Dans ce contexte, le cas de l’espèce humaine est particulier. Bien que de nombreuses recherches de chimie et de psychologie expérimentale aient tenté de caractériser des mécanismes phéromonaux humains, aucune substance correspondante n’a pu être confirmée à cette date. Cela n’implique nullement que la communication olfactive est inexistante ou négligeable chez notre espèce. Au contraire, Homo sapiens a développé un système de communication olfactive sophistiqué, caractérisé par une forte intrication entre le biologique et le culturel, qui tant au niveau de l’émission que de la réception opère selon des modalités qui peuvent être conscientes ou non conscientes. Par exemple, si le fait de se parfumer relève d’une stratégie de séduction par définition consciente, le processus au cours duquel des jugements moraux sont induits par les odeurs d’autrui échappe généralement à la conscience claire des individus. Ce processus est encore mal connu. D’une manière générale, si certains mécanismes chimiques, perceptifs et comportementaux de la communication olfactive humaine sont l’objet de connaissances robustes, beaucoup d’autres sont mal connus, ignorés ou sont théorisés à partir de données fragiles. L’un des objectifs majeurs de ce thème est de contribuer à des avancées de la recherche dans ce domaine. Cette remarque vaut d’ailleurs pour l’ensemble de la communication chimique intra et interspécifique, toutes espèces confondues.
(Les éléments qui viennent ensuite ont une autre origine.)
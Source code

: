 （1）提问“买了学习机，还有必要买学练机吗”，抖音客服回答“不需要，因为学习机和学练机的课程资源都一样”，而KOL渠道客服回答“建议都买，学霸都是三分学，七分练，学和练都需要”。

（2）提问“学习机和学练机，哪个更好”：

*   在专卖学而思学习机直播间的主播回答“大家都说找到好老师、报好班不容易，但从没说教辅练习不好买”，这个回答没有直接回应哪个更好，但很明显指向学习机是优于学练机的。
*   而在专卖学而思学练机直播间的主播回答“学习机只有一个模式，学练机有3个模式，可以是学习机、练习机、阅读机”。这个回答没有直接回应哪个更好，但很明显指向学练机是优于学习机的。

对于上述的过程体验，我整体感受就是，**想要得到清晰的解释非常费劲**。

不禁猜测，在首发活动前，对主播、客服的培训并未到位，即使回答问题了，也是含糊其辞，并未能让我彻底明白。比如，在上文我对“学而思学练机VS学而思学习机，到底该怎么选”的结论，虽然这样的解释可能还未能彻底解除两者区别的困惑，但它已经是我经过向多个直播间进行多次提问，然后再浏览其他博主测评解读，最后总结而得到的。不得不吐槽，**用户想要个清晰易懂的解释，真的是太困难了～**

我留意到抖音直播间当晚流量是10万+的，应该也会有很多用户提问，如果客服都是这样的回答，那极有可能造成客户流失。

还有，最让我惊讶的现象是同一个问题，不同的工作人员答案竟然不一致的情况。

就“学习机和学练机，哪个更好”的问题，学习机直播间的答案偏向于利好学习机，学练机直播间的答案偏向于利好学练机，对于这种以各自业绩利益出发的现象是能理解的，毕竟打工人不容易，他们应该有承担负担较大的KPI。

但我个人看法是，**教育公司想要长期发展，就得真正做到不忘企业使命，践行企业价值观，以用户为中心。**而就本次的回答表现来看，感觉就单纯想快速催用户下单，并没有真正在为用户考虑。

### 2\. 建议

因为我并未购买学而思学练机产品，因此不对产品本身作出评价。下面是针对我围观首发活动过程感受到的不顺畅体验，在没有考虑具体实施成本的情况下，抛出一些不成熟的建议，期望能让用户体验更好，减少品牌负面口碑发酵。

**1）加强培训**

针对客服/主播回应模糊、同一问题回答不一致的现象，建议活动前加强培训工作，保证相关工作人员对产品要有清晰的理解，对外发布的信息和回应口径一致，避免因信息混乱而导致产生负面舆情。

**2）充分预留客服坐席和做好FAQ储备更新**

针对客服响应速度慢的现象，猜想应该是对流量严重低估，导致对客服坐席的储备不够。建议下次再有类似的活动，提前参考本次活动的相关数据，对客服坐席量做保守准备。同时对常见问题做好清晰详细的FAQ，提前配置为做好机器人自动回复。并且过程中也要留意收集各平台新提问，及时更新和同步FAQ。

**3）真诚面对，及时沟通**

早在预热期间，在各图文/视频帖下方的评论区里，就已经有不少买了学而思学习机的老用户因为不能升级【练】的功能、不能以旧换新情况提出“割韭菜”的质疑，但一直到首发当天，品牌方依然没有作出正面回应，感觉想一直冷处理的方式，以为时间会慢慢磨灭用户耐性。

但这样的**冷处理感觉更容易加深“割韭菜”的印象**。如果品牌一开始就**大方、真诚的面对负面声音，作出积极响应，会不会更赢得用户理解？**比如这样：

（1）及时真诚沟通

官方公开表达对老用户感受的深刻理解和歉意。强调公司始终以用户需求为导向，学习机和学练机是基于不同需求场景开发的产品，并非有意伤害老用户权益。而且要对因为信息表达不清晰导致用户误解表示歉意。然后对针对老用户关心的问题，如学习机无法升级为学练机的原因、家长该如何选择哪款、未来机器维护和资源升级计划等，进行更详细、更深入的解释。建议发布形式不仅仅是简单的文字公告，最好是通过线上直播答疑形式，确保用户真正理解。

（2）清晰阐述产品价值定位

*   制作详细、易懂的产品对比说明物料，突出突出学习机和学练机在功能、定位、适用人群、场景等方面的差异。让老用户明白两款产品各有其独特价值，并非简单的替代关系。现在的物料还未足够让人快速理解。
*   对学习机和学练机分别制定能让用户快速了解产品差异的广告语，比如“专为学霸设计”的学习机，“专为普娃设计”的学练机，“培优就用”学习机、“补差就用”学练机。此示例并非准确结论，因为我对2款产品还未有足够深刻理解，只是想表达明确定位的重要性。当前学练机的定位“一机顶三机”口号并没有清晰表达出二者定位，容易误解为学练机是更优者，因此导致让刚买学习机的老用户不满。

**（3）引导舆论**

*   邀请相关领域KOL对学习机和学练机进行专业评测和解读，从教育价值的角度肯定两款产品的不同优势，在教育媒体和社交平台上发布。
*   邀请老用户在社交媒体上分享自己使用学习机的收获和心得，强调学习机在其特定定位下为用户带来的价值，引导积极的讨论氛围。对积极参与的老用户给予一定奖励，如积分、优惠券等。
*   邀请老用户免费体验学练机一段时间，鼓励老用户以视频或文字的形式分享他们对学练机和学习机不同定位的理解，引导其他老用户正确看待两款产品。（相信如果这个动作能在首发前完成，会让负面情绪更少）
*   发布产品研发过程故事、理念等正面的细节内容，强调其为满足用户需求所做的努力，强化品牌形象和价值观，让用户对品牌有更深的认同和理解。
L’identification des molécules volatiles odorantes à valeur informative, les mécanismes génétiques, moléculaires et physiologiques de leur synthèse et de leur émission, les mécanismes de leur détection, décodage sémantique chez l’organisme récepteur, la modulation des messages par l’environnement (hygrométrie, température, interférence d’autres odeurs ou d’autres modalités sensorielles) sont autant de pistes de recherche capables de fédérer des équipes travaillant sur des modèles animaux ou végétaux au sein du thème « odorants »,  avec ses aspects de communication – éthologie – environnement – société . Outre des perspectives fondamentales de cet axe de recherche, de nombreuses applications peuvent être envisagées, allant de la mise au point de méthodes de lutte respectueuses de l’environnement contre les insectes ravageurs ou parasites par perturbation olfactive, à la robotique par la conception de robot bio-inspirés des mécanismes olfactifs, en passant par la manipulation des fragrances florales. Dans le même sens, une meilleure connaissance de la communication olfactive humaine amènera à comprendre ses conséquences dans l’orientation des comportements individuels et collectifs, avec de nombreuses applications envisageables dans les domaines du bien-être et de la santé (gestion des émotions, alimentation, qualité de vie urbaine), des échanges commerciaux (parfumerie, marketing olfactif), de l’éducation (éducation sensorielle, applications artistiques), des relations interculturelles (identité, catégorisation sociale, morale et essentialisme sensoriel). Ces thèmes de recherche bénéficieront ici de compétences multidisciplinaires issues de la chimie analytique et la physico-chimie, de la biologie moléculaire et des approches « omiques » en général, de la physiologie, et de multiples approches quantitative du comportement incluant la psychologie, l’éthologie et l’anthropologie.